:: Your assignment ::
The output has to be the full set of records, reproduced exactly, minus any picture.

Saved entries

■ ■ ■

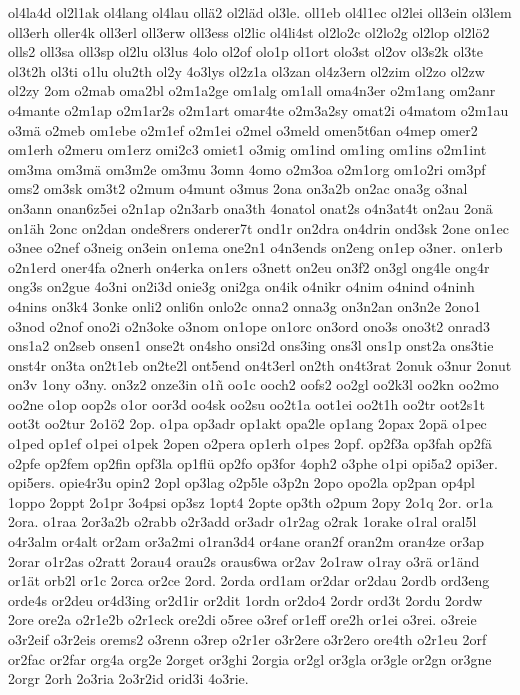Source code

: {ol4la4d
ol2l1ak
ol4lang
ol4lau
ollä2
ol2läd
ol3le.
oll1eb
ol4l1ec
ol2lei
oll3ein
ol3lem
oll3erh
oller4k
oll3erl
oll3erw
oll3ess
ol2lic
ol4li4st
ol2lo2c
ol2lo2g
ol2lop
ol2lö2
olls2
oll3sa
oll3sp
ol2lu
ol3lus
4olo
ol2of
olo1p
ol1ort
olo3st
ol2ov
ol3s2k
ol3te
ol3t2h
ol3ti
o1lu
olu2th
ol2y
4o3lys
ol2z1a
ol3zan
ol4z3ern
ol2zim
ol2zo
ol2zw
ol2zy
2om
o2mab
oma2bl
o2m1a2ge
om1alg
om1all
oma4n3er
o2m1ang
om2anr
o4mante
o2m1ap
o2m1ar2s
o2m1art
omar4te
o2m3a2sy
omat2i
o4matom
o2m1au
o3mä
o2meb
om1ebe
o2m1ef
o2m1ei
o2mel
o3meld
omen5t6an
o4mep
omer2
om1erh
o2meru
om1erz
omi2c3
omiet1
o3mig
om1ind
om1ing
om1ins
o2m1int
om3ma
om3mä
om3m2e
om3mu
3omn
4omo
o2m3oa
o2m1org
om1o2ri
om3pf
oms2
om3sk
om3t2
o2mum
o4munt
o3mus
2ona
on3a2b
on2ac
ona3g
o3nal
on3ann
onan6z5ei
o2n1ap
o2n3arb
ona3th
4onatol
onat2s
o4n3at4t
on2au
2onä
on1äh
2onc
on2dan
onde8rers
onderer7t
ond1r
on2dra
on4drin
ond3sk
2one
on1ec
o3nee
o2nef
o3neig
on3ein
on1ema
one2n1
o4n3ends
on2eng
on1ep
o3ner.
on1erb
o2n1erd
oner4fa
o2nerh
on4erka
on1ers
o3nett
on2eu
on3f2
on3gl
ong4le
ong4r
ong3s
on2gue
4o3ni
on2i3d
onie3g
oni2ga
on4ik
o4nikr
o4nim
o4nind
o4ninh
o4nins
on3k4
3onke
onli2
onli6n
onlo2c
onna2
onna3g
on3n2an
on3n2e
2ono1
o3nod
o2nof
ono2i
o2n3oke
o3nom
on1ope
on1orc
on3ord
ono3s
ono3t2
onrad3
ons1a2
on2seb
onsen1
onse2t
on4sho
onsi2d
ons3ing
ons3l
ons1p
onst2a
ons3tie
onst4r
on3ta
on2t1eb
on2te2l
ont5end
on4t3erl
on2th
on4t3rat
2onuk
o3nur
2onut
on3v
1ony
o3ny.
on3z2
onze3in
o1ñ
oo1c
ooch2
oofs2
oo2gl
oo2k3l
oo2kn
oo2mo
oo2ne
o1op
oop2s
o1or
oor3d
oo4sk
oo2su
oo2t1a
oot1ei
oo2t1h
oo2tr
oot2s1t
oot3t
oo2tur
2o1ö2
2op.
o1pa
op3adr
op1akt
opa2le
op1ang
2opax
2opä
o1pec
o1ped
op1ef
o1pei
o1pek
2open
o2pera
op1erh
o1pes
2opf.
op2f3a
op3fah
op2fä
o2pfe
op2fem
op2fin
opf3la
op1flü
op2fo
op3for
4oph2
o3phe
o1pi
opi5a2
opi3er.
opi5ers.
opie4r3u
opin2
2opl
op3lag
o2p5le
o3p2n
2opo
opo2la
op2pan
op4pl
1oppo
2oppt
2o1pr
3o4psi
op3sz
1opt4
2opte
op3th
o2pum
2opy
2o1q
2or.
or1a
2ora.
o1raa
2or3a2b
o2rabb
o2r3add
or3adr
o1r2ag
o2rak
1orake
o1ral
oral5l
o4r3alm
or4alt
or2am
or3a2mi
o1ran3d4
or4ane
oran2f
oran2m
oran4ze
or3ap
2orar
o1r2as
o2ratt
2orau4
orau2s
oraus6wa
or2av
2o1raw
o1ray
o3rä
or1änd
or1ät
orb2l
or1c
2orca
or2ce
2ord.
2orda
ord1am
or2dar
or2dau
2ordb
ord3eng
orde4s
or2deu
or4d3ing
or2d1ir
or2dit
1ordn
or2do4
2ordr
ord3t
2ordu
2ordw
2ore
ore2a
o2r1e2b
o2r1eck
ore2di
o5ree
o3ref
or1eff
ore2h
or1ei
o3rei.
o3reie
o3r2eif
o3r2eis
orems2
o3renn
o3rep
o2r1er
o3r2ere
o3r2ero
ore4th
o2r1eu
2orf
or2fac
or2far
org4a
org2e
2orget
or3ghi
2orgia
or2gl
or3gla
or3gle
or2gn
or3gne
2orgr
2orh
2o3ria
2o3r2id
orid3i
4o3rie.
}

■ ■ ■

:: Answer for the task ::
Source code

: {ol4la4d
ol2l1ak
ol4lang
ol4lau
ollä2
ol2läd
ol3le.
oll1eb
ol4l1ec
ol2lei
oll3ein
ol3lem
oll3erh
oller4k
oll3erl
oll3erw
oll3ess
ol2lic
ol4li4st
ol2lo2c
ol2lo2g
ol2lop
ol2lö2
olls2
oll3sa
oll3sp
ol2lu
ol3lus
4olo
ol2of
olo1p
ol1ort
olo3st
ol2ov
ol3s2k
ol3te
ol3t2h
ol3ti
o1lu
olu2th
ol2y
4o3lys
ol2z1a
ol3zan
ol4z3ern
ol2zim
ol2zo
ol2zw
ol2zy
2om
o2mab
oma2bl
o2m1a2ge
om1alg
om1all
oma4n3er
o2m1ang
om2anr
o4mante
o2m1ap
o2m1ar2s
o2m1art
omar4te
o2m3a2sy
omat2i
o4matom
o2m1au
o3mä
o2meb
om1ebe
o2m1ef
o2m1ei
o2mel
o3meld
omen5t6an
o4mep
omer2
om1erh
o2meru
om1erz
omi2c3
omiet1
o3mig
om1ind
om1ing
om1ins
o2m1int
om3ma
om3mä
om3m2e
om3mu
3omn
4omo
o2m3oa
o2m1org
om1o2ri
om3pf
oms2
om3sk
om3t2
o2mum
o4munt
o3mus
2ona
on3a2b
on2ac
ona3g
o3nal
on3ann
onan6z5ei
o2n1ap
o2n3arb
ona3th
4onatol
onat2s
o4n3at4t
on2au
2onä
on1äh
2onc
on2dan
onde8rers
onderer7t
ond1r
on2dra
on4drin
ond3sk
2one
on1ec
o3nee
o2nef
o3neig
on3ein
on1ema
one2n1
o4n3ends
on2eng
on1ep
o3ner.
on1erb
o2n1erd
oner4fa
o2nerh
on4erka
on1ers
o3nett
on2eu
on3f2
on3gl
ong4le
ong4r
ong3s
on2gue
4o3ni
on2i3d
onie3g
oni2ga
on4ik
o4nikr
o4nim
o4nind
o4ninh
o4nins
on3k4
3onke
onli2
onli6n
onlo2c
onna2
onna3g
on3n2an
on3n2e
2ono1
o3nod
o2nof
ono2i
o2n3oke
o3nom
on1ope
on1orc
on3ord
ono3s
ono3t2
onrad3
ons1a2
on2seb
onsen1
onse2t
on4sho
onsi2d
ons3ing
ons3l
ons1p
onst2a
ons3tie
onst4r
on3ta
on2t1eb
on2te2l
ont5end
on4t3erl
on2th
on4t3rat
2onuk
o3nur
2onut
on3v
1ony
o3ny.
on3z2
onze3in
o1ñ
oo1c
ooch2
oofs2
oo2gl
oo2k3l
oo2kn
oo2mo
oo2ne
o1op
oop2s
o1or
oor3d
oo4sk
oo2su
oo2t1a
oot1ei
oo2t1h
oo2tr
oot2s1t
oot3t
oo2tur
2o1ö2
2op.
o1pa
op3adr
op1akt
opa2le
op1ang
2opax
2opä
o1pec
o1ped
op1ef
o1pei
o1pek
2open
o2pera
op1erh
o1pes
2opf.
op2f3a
op3fah
op2fä
o2pfe
op2fem
op2fin
opf3la
op1flü
op2fo
op3for
4oph2
o3phe
o1pi
opi5a2
opi3er.
opi5ers.
opie4r3u
opin2
2opl
op3lag
o2p5le
o3p2n
2opo
opo2la
op2pan
op4pl
1oppo
2oppt
2o1pr
3o4psi
op3sz
1opt4
2opte
op3th
o2pum
2opy
2o1q
2or.
or1a
2ora.
o1raa
2or3a2b
o2rabb
o2r3add
or3adr
o1r2ag
o2rak
1orake
o1ral
oral5l
o4r3alm
or4alt
or2am
or3a2mi
o1ran3d4
or4ane
oran2f
oran2m
oran4ze
or3ap
2orar
o1r2as
o2ratt
2orau4
orau2s
oraus6wa
or2av
2o1raw
o1ray
o3rä
or1änd
or1ät
orb2l
or1c
2orca
or2ce
2ord.
2orda
ord1am
or2dar
or2dau
2ordb
ord3eng
orde4s
or2deu
or4d3ing
or2d1ir
or2dit
1ordn
or2do4
2ordr
ord3t
2ordu
2ordw
2ore
ore2a
o2r1e2b
o2r1eck
ore2di
o5ree
o3ref
or1eff
ore2h
or1ei
o3rei.
o3reie
o3r2eif
o3r2eis
orems2
o3renn
o3rep
o2r1er
o3r2ere
o3r2ero
ore4th
o2r1eu
2orf
or2fac
or2far
org4a
org2e
2orget
or3ghi
2orgia
or2gl
or3gla
or3gle
or2gn
or3gne
2orgr
2orh
2o3ria
2o3r2id
orid3i
4o3rie.
}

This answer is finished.